Las dos posiciones recogen elementos verdaderos de la experiencia elemental del hombre, pero ambas son deficitarias. Es fundamental pues comparar sus postulados con la experiencia concreta del hombre en acción, de cada hombre real. En esta ocasión nos limitamos a dos observaciones fundamentales. En primer lugar, cada hombre es un individuo irreductible, con una dignidad absoluta en cuanto persona, y es a la vez miembro integrante de la comunidad humana. Ambas dimensiones se reclaman mutuamente en una “unidad dual”. Por tanto no se puede dividir arbitrariamente la vida de cada hombre entre esfera pública y privada, porque las dimensiones sociales son constitutivas de la persona. De ahí, por ejemplo, la decisiva importancia que Benedicto XVI confiere a la defensa de la familia, el respeto de la vida, y la educación de los hijos. Como las dimensiones públicas están constitutivamente al servicio de la persona, la subsidiariedad política, económica y social es decisiva para limitar el estatalismo.

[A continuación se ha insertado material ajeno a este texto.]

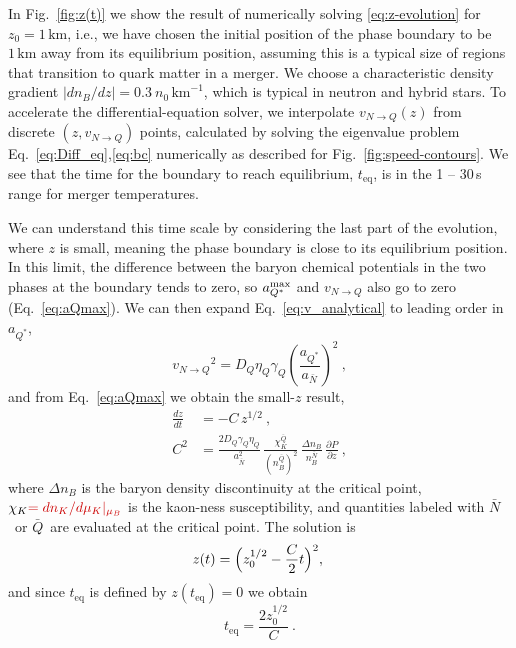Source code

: \documentclass[10pt,superscriptaddress,
amsmath,aps,prl,twocolumn,nofootinbib]{revtex4-1}
\newcommand{\mga}[1]{{\color[rgb]{0.8,0,0}#1}}
\newcommand{\mgacom}[1]{\textsf{\color[rgb]{0.6,0,0}[\textsuperscript{MGA} #1]}}
\newcommand{\JS}[1]{{\color{violet}#1}}
\newcommand{\De}{\Delta}
\newcommand{\km}{\text{km}}
\newcommand{\aQstar}{\ensuremath{a_{Q^*}}}
\newcommand{\vb}{\ensuremath{v_{N\to Q}}}
\newcommand{\Nbar}{{\ensuremath{\bar N}}}
\newcommand{\Qbar}{{\ensuremath{\bar Q}}}
\newcommand{\tfinal}{\ensuremath{t_\text{eq}}}
\begin{document}
In Fig.~\ref{fig:z(t)} we show the result of numerically solving
\eqref{eq:z-evolution} for $z_0=1\,\km$, i.e., we have chosen the initial position of the phase boundary to be $1\,\km$ away from its equilibrium position, \mga{assuming this is a typical size of regions that transition to quark matter in a merger.}
We choose a characteristic \JS{density gradient $|dn_B/dz| = 0.3\ n_0\,\mathrm{km}^{-1}$}, which is typical in neutron and hybrid stars.  
To accelerate the differential-equation solver, we interpolate $\vb(z)$ from discrete $(z,\vb)$ points,
\mga{calculated by solving the eigenvalue problem Eq.~\eqref{eq:Diff_eq},\eqref{eq:bc} numerically as described for Fig.~\ref{fig:speed-contours}.} 
We see that the time for the boundary to reach equilibrium, \tfinal, is in the 1 -- \JS{3}0\,s range for merger temperatures. 

We can understand this time scale by considering the last part of the evolution, where $z$ is small, meaning the phase boundary is close to its equilibrium position.
In this limit, the difference between the baryon chemical potentials in the two phases at the boundary tends to zero, so $\aQstar^{\rm max}$ and $\vb$ also go to zero (Eq.~\eqref{eq:aQmax}). 
We can then expand Eq.~\eqref{eq:v_analytical} to leading order in $\aQstar$, 
\begin{equation}
    \vb^2 = D_Q\eta_Q\gamma_Q\left(\frac{\aQstar}{a_\Nbar}\right)^2\ ,
    \label{eq:vb-a}
\end{equation}
and from Eq.~\eqref{eq:aQmax} we obtain the small-$z$ result,
\begin{align}
 \frac{dz}{dt} &= -C\,z^{1/2} \ , \\
 C^2 &= 
\frac{2D_Q\gamma_Q\eta_Q}{a_\Nbar^2} \,
\frac{\chi_K^\Qbar}{(n_B^\Qbar)^2}\,
\frac{\De n_B}{n_{B}^\Nbar} \,
\frac{\partial P}{\partial z} \ ,
 \label{eq:v_asymptotic}
\end{align}
where $\De n_B$ is the baryon density discontinuity at the critical point, $\chi_K\mga{=dn_K/d\mu_K|_{\mu_B}}$ is the kaon-ness susceptibility, and quantities labeled with \Nbar\ or \Qbar\ are evaluated at the critical point. The solution is
\begin{equation}
    z(t) = \Bigl(z_0^{1/2} - \frac{C}{2}t \Bigr)^2 ,\;\label{eq:z(t)_analytical}
\end{equation}
and since $\tfinal$ is defined by $z(\tfinal)=0$ we obtain
\begin{equation}
\tfinal = \dfrac{2 z_0^{1/2}}{C} \ .
\end{equation}
\end{document}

En segundo lugar, si se observa al hombre concreto, emerge una dimensión enigmática que atraviesa su experiencia elemental: la apertura a una exigencia infinita de sentido y de felicidad, que caracteriza todo instante de la vida de la persona. Esta apertura lleva, mediante un itinerario de la razón y la libertad, al reconocimiento en la experiencia de un TÚ personal y trascendente, al que llamamos Dios. El hombre aparece así dotado de un dinamismo inagotable de deseo y de búsqueda de este fundamento misterioso, del que depende y que es el horizonte posibilitador de su vida. Como ningún hombre, ni tampoco el Estado, se pueden arrogar la condición de ser la fuente última de ese dinamismo infinito, porque ni el hombre ni el Estado son Dios, el reconocimiento de la experiencia elemental ofrece el fundamento de una laicidad verdadera que salvaguarda a la sociedad frente al relativismo culturalista o el estatalismo laicista.

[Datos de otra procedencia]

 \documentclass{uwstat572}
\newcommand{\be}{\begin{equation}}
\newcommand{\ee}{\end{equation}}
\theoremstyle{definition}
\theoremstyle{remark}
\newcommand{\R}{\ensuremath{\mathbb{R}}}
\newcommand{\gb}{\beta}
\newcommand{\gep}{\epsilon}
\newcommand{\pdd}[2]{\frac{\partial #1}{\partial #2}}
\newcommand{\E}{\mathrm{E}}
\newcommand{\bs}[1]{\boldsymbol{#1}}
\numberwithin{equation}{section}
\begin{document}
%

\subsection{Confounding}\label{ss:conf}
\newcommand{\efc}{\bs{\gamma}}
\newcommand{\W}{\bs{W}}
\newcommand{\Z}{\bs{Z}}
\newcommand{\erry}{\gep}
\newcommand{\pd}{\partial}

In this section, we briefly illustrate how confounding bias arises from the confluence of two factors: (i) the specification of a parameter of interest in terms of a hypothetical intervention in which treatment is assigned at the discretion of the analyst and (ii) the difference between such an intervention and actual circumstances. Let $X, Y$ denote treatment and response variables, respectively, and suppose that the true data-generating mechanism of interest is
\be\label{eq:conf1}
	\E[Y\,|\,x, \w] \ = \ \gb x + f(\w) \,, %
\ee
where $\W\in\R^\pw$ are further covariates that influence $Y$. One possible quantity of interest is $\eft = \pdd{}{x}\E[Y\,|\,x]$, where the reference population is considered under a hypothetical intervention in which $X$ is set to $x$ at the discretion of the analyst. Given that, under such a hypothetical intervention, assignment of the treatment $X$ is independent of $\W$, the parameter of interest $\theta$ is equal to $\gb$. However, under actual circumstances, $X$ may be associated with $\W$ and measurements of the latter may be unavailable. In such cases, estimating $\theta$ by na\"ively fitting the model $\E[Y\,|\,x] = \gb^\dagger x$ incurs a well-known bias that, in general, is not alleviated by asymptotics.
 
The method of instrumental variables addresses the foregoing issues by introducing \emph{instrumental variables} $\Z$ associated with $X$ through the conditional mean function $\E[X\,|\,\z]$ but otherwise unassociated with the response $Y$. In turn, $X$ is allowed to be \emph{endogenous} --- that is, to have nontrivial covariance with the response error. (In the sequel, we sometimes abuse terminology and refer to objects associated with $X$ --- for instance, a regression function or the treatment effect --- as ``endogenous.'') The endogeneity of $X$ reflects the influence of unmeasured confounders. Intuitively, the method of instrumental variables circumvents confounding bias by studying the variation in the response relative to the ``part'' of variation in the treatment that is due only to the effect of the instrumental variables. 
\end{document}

Necesario y fatigoso diálogo racional en la sociedad
La experiencia elemental en los términos apuntados ofrece el criterio para valorar las propuestas de vida buena personal y social, y para juzgar los ordenamientos jurídicos. En efecto, en torno a este fundamental criterio antropológico –cuya cifra es la libertad religiosa– se despliegan los demás valores, con su innegable exigencia de universalidad.
La modalidad con que se proponen estos criterios no puede ser otra que la de un diálogo efectivo y libre, entre las identidades particulares, en el que el punto de partida es la certeza de la propia identidad personal y comunitaria y la pasión por la identidad del otro, en su diferencia conmigo y en su común condición humana, abierta al Misterio. Sólo así se pueden afrontar los graves problemas éticos que la tecnociencia plantea en el ámbito de la vida, y que la convivencia plantea en un mundo en continuo intercambio por la emigración y la globalización. Todos somos emplazados a exponernos ante este tribunal último y universal de la razón y la experiencia humana, tanto las distintas tradiciones religiosas como las concepciones laicistas. Sólo las sociedades que acojan este punto de comparación podrán ser consideradas como verdaderamente laicas, y asegurarán a sus ciudadanos un contexto cultural a salvo del integrismo religioso o del fundamentalismo laicista, y harán posible discernir el desigual valor humano de las distintas tradiciones culturales y religiosas.
Quizá tengamos aquí un ejemplo de lo que Benedicto XVI sugiere cuando dice que la Iglesia está llamada a ofrecer un criterio decisivo de juicio para las sociedades modernas, siendo ante ellas un “signo de contradicción” en lo fundamental, y superando, por medio de un diálogo fatigoso y necesario, todas las contradicciones superfluas o erróneas.